REQUIREMENT
Keep the pictures out of your copy. Transcribe the records below exactly.

INFORMATION SHOWN

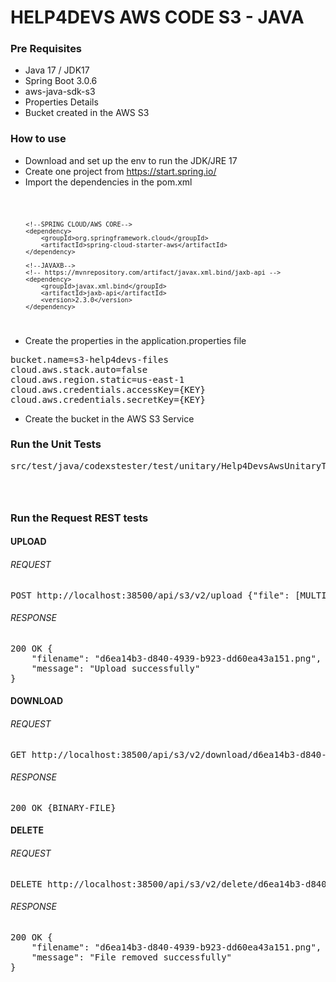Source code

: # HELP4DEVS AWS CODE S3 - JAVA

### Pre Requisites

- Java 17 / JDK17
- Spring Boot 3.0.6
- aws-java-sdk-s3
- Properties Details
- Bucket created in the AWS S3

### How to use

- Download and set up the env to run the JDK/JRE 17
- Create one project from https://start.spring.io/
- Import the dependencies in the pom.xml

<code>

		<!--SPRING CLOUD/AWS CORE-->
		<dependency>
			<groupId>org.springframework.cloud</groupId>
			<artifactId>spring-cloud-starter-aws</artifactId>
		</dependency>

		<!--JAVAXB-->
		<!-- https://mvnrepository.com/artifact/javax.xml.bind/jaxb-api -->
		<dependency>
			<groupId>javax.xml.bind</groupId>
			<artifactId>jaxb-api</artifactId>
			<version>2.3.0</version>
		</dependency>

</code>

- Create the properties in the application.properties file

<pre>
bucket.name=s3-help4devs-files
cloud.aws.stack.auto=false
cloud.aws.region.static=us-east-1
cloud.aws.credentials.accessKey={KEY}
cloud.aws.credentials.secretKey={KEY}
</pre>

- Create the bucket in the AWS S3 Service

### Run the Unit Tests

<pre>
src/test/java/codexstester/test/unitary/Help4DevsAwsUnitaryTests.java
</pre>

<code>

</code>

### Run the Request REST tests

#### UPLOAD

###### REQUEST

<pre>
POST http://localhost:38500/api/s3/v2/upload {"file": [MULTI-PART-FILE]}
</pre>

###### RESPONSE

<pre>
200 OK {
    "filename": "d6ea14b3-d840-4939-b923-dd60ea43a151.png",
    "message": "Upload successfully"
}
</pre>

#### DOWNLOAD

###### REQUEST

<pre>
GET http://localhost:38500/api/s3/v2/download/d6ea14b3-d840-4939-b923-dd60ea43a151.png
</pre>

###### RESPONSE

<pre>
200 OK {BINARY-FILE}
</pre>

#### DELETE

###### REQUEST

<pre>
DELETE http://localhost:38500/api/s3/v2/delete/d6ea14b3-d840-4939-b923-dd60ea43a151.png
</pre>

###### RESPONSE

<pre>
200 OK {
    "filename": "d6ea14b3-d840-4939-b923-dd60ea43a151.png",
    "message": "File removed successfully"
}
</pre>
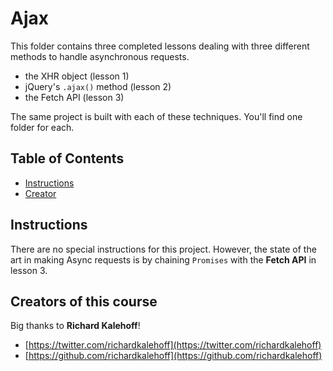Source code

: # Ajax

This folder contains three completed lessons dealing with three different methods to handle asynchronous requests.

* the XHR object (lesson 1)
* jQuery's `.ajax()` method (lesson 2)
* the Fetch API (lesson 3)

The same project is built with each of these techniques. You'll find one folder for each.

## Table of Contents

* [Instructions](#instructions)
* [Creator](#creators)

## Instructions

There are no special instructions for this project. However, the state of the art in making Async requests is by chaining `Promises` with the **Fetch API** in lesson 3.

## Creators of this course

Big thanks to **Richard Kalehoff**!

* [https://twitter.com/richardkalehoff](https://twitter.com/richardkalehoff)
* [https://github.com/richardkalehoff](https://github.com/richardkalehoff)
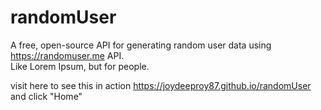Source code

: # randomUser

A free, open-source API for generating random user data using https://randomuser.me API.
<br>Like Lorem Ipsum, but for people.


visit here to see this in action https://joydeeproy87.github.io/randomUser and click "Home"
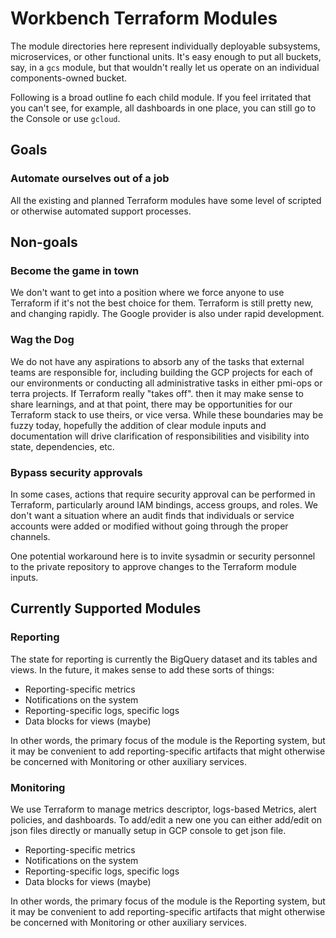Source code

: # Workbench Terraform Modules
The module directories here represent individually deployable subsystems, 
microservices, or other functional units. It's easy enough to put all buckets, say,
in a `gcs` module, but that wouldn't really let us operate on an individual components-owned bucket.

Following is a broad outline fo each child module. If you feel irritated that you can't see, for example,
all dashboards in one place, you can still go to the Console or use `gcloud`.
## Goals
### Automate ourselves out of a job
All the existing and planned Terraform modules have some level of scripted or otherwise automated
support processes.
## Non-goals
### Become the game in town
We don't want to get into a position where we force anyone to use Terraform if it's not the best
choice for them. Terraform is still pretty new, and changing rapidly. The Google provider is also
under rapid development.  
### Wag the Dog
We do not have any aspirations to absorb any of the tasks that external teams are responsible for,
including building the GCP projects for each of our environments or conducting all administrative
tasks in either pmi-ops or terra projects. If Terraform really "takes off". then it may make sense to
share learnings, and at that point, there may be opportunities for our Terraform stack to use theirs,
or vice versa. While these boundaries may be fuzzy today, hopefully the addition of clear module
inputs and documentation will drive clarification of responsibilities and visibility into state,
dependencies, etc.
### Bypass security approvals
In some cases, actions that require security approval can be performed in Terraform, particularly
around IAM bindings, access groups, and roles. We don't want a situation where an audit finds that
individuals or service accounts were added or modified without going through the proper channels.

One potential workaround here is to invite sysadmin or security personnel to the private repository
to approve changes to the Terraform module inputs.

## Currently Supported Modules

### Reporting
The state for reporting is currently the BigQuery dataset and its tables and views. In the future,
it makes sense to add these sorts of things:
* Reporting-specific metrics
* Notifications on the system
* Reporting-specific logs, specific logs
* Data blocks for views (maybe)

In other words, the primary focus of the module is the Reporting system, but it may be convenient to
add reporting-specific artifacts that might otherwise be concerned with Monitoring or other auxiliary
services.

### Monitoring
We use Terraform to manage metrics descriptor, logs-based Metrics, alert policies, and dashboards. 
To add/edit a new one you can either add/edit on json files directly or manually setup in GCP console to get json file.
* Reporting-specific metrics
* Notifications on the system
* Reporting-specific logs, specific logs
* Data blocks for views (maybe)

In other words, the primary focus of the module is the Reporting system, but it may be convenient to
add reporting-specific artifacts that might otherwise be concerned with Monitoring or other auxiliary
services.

RESULT OF THIS TASK
Source code

: # HELP4DEVS AWS CODE S3 - JAVA

### Pre Requisites

- Java 17 / JDK17
- Spring Boot 3.0.6
- aws-java-sdk-s3
- Properties Details
- Bucket created in the AWS S3

### How to use

- Download and set up the env to run the JDK/JRE 17
- Create one project from https://start.spring.io/
- Import the dependencies in the pom.xml

<code>

		<!--SPRING CLOUD/AWS CORE-->
		<dependency>
			<groupId>org.springframework.cloud</groupId>
			<artifactId>spring-cloud-starter-aws</artifactId>
		</dependency>

		<!--JAVAXB-->
		<!-- https://mvnrepository.com/artifact/javax.xml.bind/jaxb-api -->
		<dependency>
			<groupId>javax.xml.bind</groupId>
			<artifactId>jaxb-api</artifactId>
			<version>2.3.0</version>
		</dependency>

</code>

- Create the properties in the application.properties file

<pre>
bucket.name=s3-help4devs-files
cloud.aws.stack.auto=false
cloud.aws.region.static=us-east-1
cloud.aws.credentials.accessKey={KEY}
cloud.aws.credentials.secretKey={KEY}
</pre>

- Create the bucket in the AWS S3 Service

### Run the Unit Tests

<pre>
src/test/java/codexstester/test/unitary/Help4DevsAwsUnitaryTests.java
</pre>

<code>

</code>

### Run the Request REST tests

#### UPLOAD

###### REQUEST

<pre>
POST http://localhost:38500/api/s3/v2/upload {"file": [MULTI-PART-FILE]}
</pre>

###### RESPONSE

<pre>
200 OK {
    "filename": "d6ea14b3-d840-4939-b923-dd60ea43a151.png",
    "message": "Upload successfully"
}
</pre>

#### DOWNLOAD

###### REQUEST

<pre>
GET http://localhost:38500/api/s3/v2/download/d6ea14b3-d840-4939-b923-dd60ea43a151.png
</pre>

###### RESPONSE

<pre>
200 OK {BINARY-FILE}
</pre>

#### DELETE

###### REQUEST

<pre>
DELETE http://localhost:38500/api/s3/v2/delete/d6ea14b3-d840-4939-b923-dd60ea43a151.png
</pre>

###### RESPONSE

<pre>
200 OK {
    "filename": "d6ea14b3-d840-4939-b923-dd60ea43a151.png",
    "message": "File removed successfully"
}
</pre>
Source code

: # Ajax

This folder contains three completed lessons dealing with three different methods to handle asynchronous requests.

* the XHR object (lesson 1)
* jQuery's `.ajax()` method (lesson 2)
* the Fetch API (lesson 3)

The same project is built with each of these techniques. You'll find one folder for each.

## Table of Contents

* [Instructions](#instructions)
* [Creator](#creators)

## Instructions

There are no special instructions for this project. However, the state of the art in making Async requests is by chaining `Promises` with the **Fetch API** in lesson 3.

## Creators of this course

Big thanks to **Richard Kalehoff**!

* [https://twitter.com/richardkalehoff](https://twitter.com/richardkalehoff)
* [https://github.com/richardkalehoff](https://github.com/richardkalehoff)
Source code

: # randomUser

A free, open-source API for generating random user data using https://randomuser.me API.
<br>Like Lorem Ipsum, but for people.


visit here to see this in action https://joydeeproy87.github.io/randomUser and click "Home"
Source code

: # Workbench Terraform Modules
The module directories here represent individually deployable subsystems, 
microservices, or other functional units. It's easy enough to put all buckets, say,
in a `gcs` module, but that wouldn't really let us operate on an individual components-owned bucket.

Following is a broad outline fo each child module. If you feel irritated that you can't see, for example,
all dashboards in one place, you can still go to the Console or use `gcloud`.
## Goals
### Automate ourselves out of a job
All the existing and planned Terraform modules have some level of scripted or otherwise automated
support processes.
## Non-goals
### Become the game in town
We don't want to get into a position where we force anyone to use Terraform if it's not the best
choice for them. Terraform is still pretty new, and changing rapidly. The Google provider is also
under rapid development.  
### Wag the Dog
We do not have any aspirations to absorb any of the tasks that external teams are responsible for,
including building the GCP projects for each of our environments or conducting all administrative
tasks in either pmi-ops or terra projects. If Terraform really "takes off". then it may make sense to
share learnings, and at that point, there may be opportunities for our Terraform stack to use theirs,
or vice versa. While these boundaries may be fuzzy today, hopefully the addition of clear module
inputs and documentation will drive clarification of responsibilities and visibility into state,
dependencies, etc.
### Bypass security approvals
In some cases, actions that require security approval can be performed in Terraform, particularly
around IAM bindings, access groups, and roles. We don't want a situation where an audit finds that
individuals or service accounts were added or modified without going through the proper channels.

One potential workaround here is to invite sysadmin or security personnel to the private repository
to approve changes to the Terraform module inputs.

## Currently Supported Modules

### Reporting
The state for reporting is currently the BigQuery dataset and its tables and views. In the future,
it makes sense to add these sorts of things:
* Reporting-specific metrics
* Notifications on the system
* Reporting-specific logs, specific logs
* Data blocks for views (maybe)

In other words, the primary focus of the module is the Reporting system, but it may be convenient to
add reporting-specific artifacts that might otherwise be concerned with Monitoring or other auxiliary
services.

### Monitoring
We use Terraform to manage metrics descriptor, logs-based Metrics, alert policies, and dashboards. 
To add/edit a new one you can either add/edit on json files directly or manually setup in GCP console to get json file.
* Reporting-specific metrics
* Notifications on the system
* Reporting-specific logs, specific logs
* Data blocks for views (maybe)

In other words, the primary focus of the module is the Reporting system, but it may be convenient to
add reporting-specific artifacts that might otherwise be concerned with Monitoring or other auxiliary
services.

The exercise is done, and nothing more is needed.